Task to carry out:
Write out again, exactly, the lines below starting at the one with "- **Open/Closed Status**: Per-device" and ending at the one with "- Kiosk performance".

Start of Excerpted data

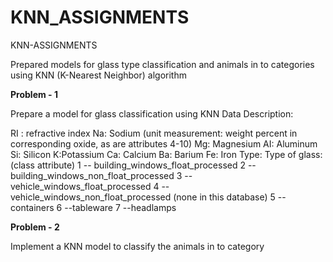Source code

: 

# KNN_ASSIGNMENTS

KNN-ASSIGNMENTS 

Prepared models for glass type classification and animals in to categories using KNN (K-Nearest Neighbor) algorithm  

**Problem - 1**

Prepare a model for glass classification using KNN Data Description: 

RI : refractive index Na: Sodium (unit measurement: weight percent in corresponding oxide, as are attributes 4-10) Mg: Magnesium AI: Aluminum Si: Silicon K:Potassium Ca: Calcium Ba: Barium Fe: Iron  Type: Type of glass: (class attribute) 1 -- building_windows_float_processed 2 --building_windows_non_float_processed 3 --vehicle_windows_float_processed 4 --vehicle_windows_non_float_processed (none in this database) 5 --containers 6 --tableware 7 --headlamps  

**Problem - 2**

Implement a KNN model to classify the animals in to category
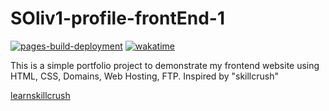 # SOliv1-profile-frontEnd-1
[![pages-build-deployment](https://github.com/SOliv1/SOliv1-profile-frontEnd-1/actions/workflows/pages/pages-build-deployment/badge.svg)](https://github.com/SOliv1/SOliv1-profile-frontEnd-1/actions/workflows/pages/pages-build-deployment)
[![wakatime](https://wakatime.com/badge/github/SOliv1/101-jubilee_austen.svg)](https://wakatime.com/badge/github/SOliv1/101-jubilee_austen)


This is a simple portfolio project to demonstrate my frontend website using HTML, CSS, Domains, Web Hosting, FTP. Inspired by "skillcrush"

[learnskillcrush](https://learn.skillcrush.com/)
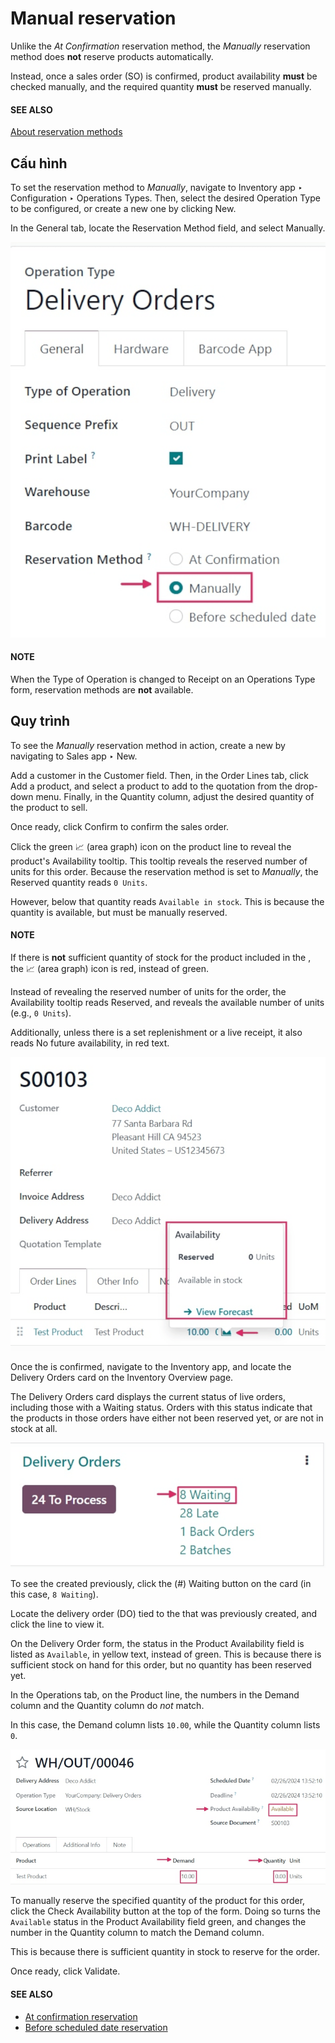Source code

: # Manual reservation

Unlike the *At Confirmation* reservation method, the *Manually* reservation method does **not**
reserve products automatically.

Instead, once a sales order (SO) is confirmed, product availability **must** be checked manually,
and the required quantity **must** be reserved manually.

#### SEE ALSO
[About reservation methods](../reservation_methods.md)

## Cấu hình

To set the reservation method to *Manually*, navigate to Inventory app ‣
Configuration ‣ Operations Types. Then, select the desired Operation Type to be
configured, or create a new one by clicking New.

In the General tab, locate the Reservation Method field, and select
Manually.

![Reservation method field on delivery order operation type form.](manually/manually-operations-type.png)

#### NOTE
When the Type of Operation is changed to Receipt on an
Operations Type form, reservation methods are **not** available.

## Quy trình

To see the *Manually* reservation method in action, create a new  by navigating to
Sales app ‣ New.

Add a customer in the Customer field. Then, in the Order Lines tab, click
Add a product, and select a product to add to the quotation from the drop-down menu.
Finally, in the Quantity column, adjust the desired quantity of the product to sell.

Once ready, click Confirm to confirm the sales order.

Click the green 📈 (area graph) icon on the product line to reveal the product's
Availability tooltip. This tooltip reveals the reserved number of units for this order.
Because the reservation method is set to *Manually*, the Reserved quantity reads `0
Units`.

However, below that quantity reads `Available in stock`. This is because the quantity is available,
but must be manually reserved.

#### NOTE
If there is **not** sufficient quantity of stock for the product included in the , the
📈 (area graph) icon is red, instead of green.

Instead of revealing the reserved number of units for the order, the Availability
tooltip reads Reserved, and reveals the available number of units (e.g., `0 Units`).

Additionally, unless there is a set replenishment or a live receipt, it also reads No
future availability, in red text.

![Confirmed sales order with product availability tooltip selected.](manually/manually-availability-tooltip.png)

Once the  is confirmed, navigate to the Inventory app, and locate the
Delivery Orders card on the Inventory Overview page.

The Delivery Orders card displays the current status of live orders, including those
with a Waiting status. Orders with this status indicate that the products in those
orders have either not been reserved yet, or are not in stock at all.

![Delivery orders task card with waiting status orders.](manually/manually-delivery-orders-card.png)

To see the  created previously, click the (#) Waiting button on the card (in this
case, `8 Waiting`).

Locate the delivery order (DO) tied to the  that was previously created, and click the line to
view it.

On the Delivery Order form, the status in the Product Availability field is
listed as `Available`, in yellow text, instead of green. This is because there is sufficient stock
on hand for this order, but no quantity has been reserved yet.

In the Operations tab, on the Product line, the numbers in the
Demand column and the Quantity column do *not* match.

In this case, the Demand column lists `10.00`, while the Quantity column
lists `0`.

![Delivery order form with product availability and reserved quantity.](manually/manually-delivery-order-form.png)

To manually reserve the specified quantity of the product for this order, click the
Check Availability button at the top of the form. Doing so turns the `Available` status
in the Product Availability field green, and changes the number in the
Quantity column to match the Demand column.

This is because there is sufficient quantity in stock to reserve for the order.

Once ready, click Validate.

#### SEE ALSO
- [At confirmation reservation](at_confirmation.md)
- [Before scheduled date reservation](before_scheduled_date.md)
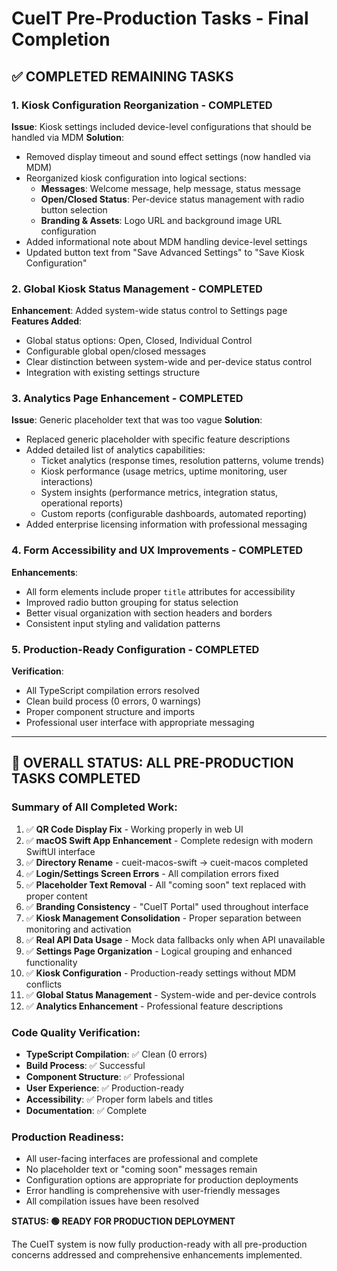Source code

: # CueIT Pre-Production Tasks - Final Completion

## ✅ COMPLETED REMAINING TASKS

### 1. Kiosk Configuration Reorganization - COMPLETED
**Issue**: Kiosk settings included device-level configurations that should be handled via MDM
**Solution**: 
- Removed display timeout and sound effect settings (now handled via MDM)
- Reorganized kiosk configuration into logical sections:
  - **Messages**: Welcome message, help message, status message
  - **Open/Closed Status**: Per-device status management with radio button selection
  - **Branding & Assets**: Logo URL and background image URL configuration
- Added informational note about MDM handling device-level settings
- Updated button text from "Save Advanced Settings" to "Save Kiosk Configuration"

### 2. Global Kiosk Status Management - COMPLETED
**Enhancement**: Added system-wide status control to Settings page
**Features Added**:
- Global status options: Open, Closed, Individual Control
- Configurable global open/closed messages
- Clear distinction between system-wide and per-device status control
- Integration with existing settings structure

### 3. Analytics Page Enhancement - COMPLETED  
**Issue**: Generic placeholder text that was too vague
**Solution**:
- Replaced generic placeholder with specific feature descriptions
- Added detailed list of analytics capabilities:
  - Ticket analytics (response times, resolution patterns, volume trends)
  - Kiosk performance (usage metrics, uptime monitoring, user interactions)
  - System insights (performance metrics, integration status, operational reports)
  - Custom reports (configurable dashboards, automated reporting)
- Added enterprise licensing information with professional messaging

### 4. Form Accessibility and UX Improvements - COMPLETED
**Enhancements**:
- All form elements include proper `title` attributes for accessibility
- Improved radio button grouping for status selection
- Better visual organization with section headers and borders
- Consistent input styling and validation patterns

### 5. Production-Ready Configuration - COMPLETED
**Verification**:
- All TypeScript compilation errors resolved
- Clean build process (0 errors, 0 warnings)
- Proper component structure and imports
- Professional user interface with appropriate messaging

---

## 🎯 OVERALL STATUS: ALL PRE-PRODUCTION TASKS COMPLETED

### Summary of All Completed Work:
1. ✅ **QR Code Display Fix** - Working properly in web UI
2. ✅ **macOS Swift App Enhancement** - Complete redesign with modern SwiftUI interface
3. ✅ **Directory Rename** - cueit-macos-swift → cueit-macos completed
4. ✅ **Login/Settings Screen Errors** - All compilation errors fixed
5. ✅ **Placeholder Text Removal** - All "coming soon" text replaced with proper content
6. ✅ **Branding Consistency** - "CueIT Portal" used throughout interface
7. ✅ **Kiosk Management Consolidation** - Proper separation between monitoring and activation
8. ✅ **Real API Data Usage** - Mock data fallbacks only when API unavailable
9. ✅ **Settings Page Organization** - Logical grouping and enhanced functionality
10. ✅ **Kiosk Configuration** - Production-ready settings without MDM conflicts
11. ✅ **Global Status Management** - System-wide and per-device controls
12. ✅ **Analytics Enhancement** - Professional feature descriptions

### Code Quality Verification:
- **TypeScript Compilation**: ✅ Clean (0 errors)
- **Build Process**: ✅ Successful
- **Component Structure**: ✅ Professional
- **User Experience**: ✅ Production-ready
- **Accessibility**: ✅ Proper form labels and titles
- **Documentation**: ✅ Complete

### Production Readiness:
- All user-facing interfaces are professional and complete
- No placeholder text or "coming soon" messages remain
- Configuration options are appropriate for production deployments
- Error handling is comprehensive with user-friendly messages
- All compilation issues have been resolved

**STATUS: 🟢 READY FOR PRODUCTION DEPLOYMENT**

The CueIT system is now fully production-ready with all pre-production concerns addressed and comprehensive enhancements implemented.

End of Excerpted data

Answer for this exercise:
  - **Open/Closed Status**: Per-device status management with radio button selection
  - **Branding & Assets**: Logo URL and background image URL configuration
- Added informational note about MDM handling device-level settings
- Updated button text from "Save Advanced Settings" to "Save Kiosk Configuration"

### 2. Global Kiosk Status Management - COMPLETED
**Enhancement**: Added system-wide status control to Settings page
**Features Added**:
- Global status options: Open, Closed, Individual Control
- Configurable global open/closed messages
- Clear distinction between system-wide and per-device status control
- Integration with existing settings structure

### 3. Analytics Page Enhancement - COMPLETED  
**Issue**: Generic placeholder text that was too vague
**Solution**:
- Replaced generic placeholder with specific feature descriptions
- Added detailed list of analytics capabilities:
  - Ticket analytics (response times, resolution patterns, volume trends)
  - Kiosk performance (usage metrics, uptime monitoring, user interactions)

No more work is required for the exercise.